Northern Ireland asked to embrace non-profit PPPs

23 May 02
Northern Ireland will push ahead with public-private partnerships but with a difference if a report published this week is approved.

24 May 2002

The review of PPPs commissioned by the Northern Ireland Executive recommends that projects should not contain any element of privatisation, should focus on social partnership and might involve not-for-profit enterprises.

The report was written by a working group which included the province's CBI, the NI committee of the Irish Congress of Trade Unions (NICICTU) and representatives from the voluntary sector.

'Privatisation appears to be suitable for public service delivery only if it is applied to services that are financially freestanding and if public funding is not vital to preserving the public interest,' said the working group. 'This is not the case for most of the public services being delivered in Northern Ireland.'

It stressed that joint ventures and partnerships with 'non-profit distributing entities' are attractive forms of PPPs and that the voluntary and community sector might play a role.
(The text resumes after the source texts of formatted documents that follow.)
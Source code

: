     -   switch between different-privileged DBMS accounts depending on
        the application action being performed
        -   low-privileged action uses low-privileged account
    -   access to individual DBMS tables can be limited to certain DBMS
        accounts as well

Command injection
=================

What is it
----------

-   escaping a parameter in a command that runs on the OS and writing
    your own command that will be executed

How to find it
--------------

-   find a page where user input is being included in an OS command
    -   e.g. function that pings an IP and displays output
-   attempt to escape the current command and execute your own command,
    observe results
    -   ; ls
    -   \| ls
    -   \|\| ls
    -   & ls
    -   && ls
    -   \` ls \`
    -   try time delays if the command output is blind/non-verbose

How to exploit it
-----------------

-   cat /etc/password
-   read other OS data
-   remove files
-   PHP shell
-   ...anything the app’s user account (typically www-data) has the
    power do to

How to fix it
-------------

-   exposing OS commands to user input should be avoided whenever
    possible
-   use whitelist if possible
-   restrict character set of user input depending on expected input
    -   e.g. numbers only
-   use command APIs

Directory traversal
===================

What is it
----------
The Department for Regional Development is currently exploring the potential of not-for-profit organisations to invest in infrastructure, using the model of Glas Cymru, the company that owns Dwr Cymru (Welsh Water).

Design, build, finance and operate (DBFO) contracts and concessions (DBFO contracts, from which the contractor extracts ongoing revenue from charges) are regarded as the other preferred PPP options for Northern Ireland.

Initially, all parties on the working group broadly supported the conclusions of the report, with NICICTU saying it was 'satisfied with the thrust of the recommendations'. But, after pressure from Unison, it changed its statement to saying that it was 'dissatisfied'.

Patricia McKeown, acting regional secretary of Unison in NI and vice-chair of NICICTU, said: 'We believe that the original terms of reference created a forum for implementation of PPPs, rather than exploring all the options open to the Executive. It has become a review of PPPs in Northern Ireland, when it should have been a review of alternatives to public funding.'

The report's findings will now go out for public consultation until September.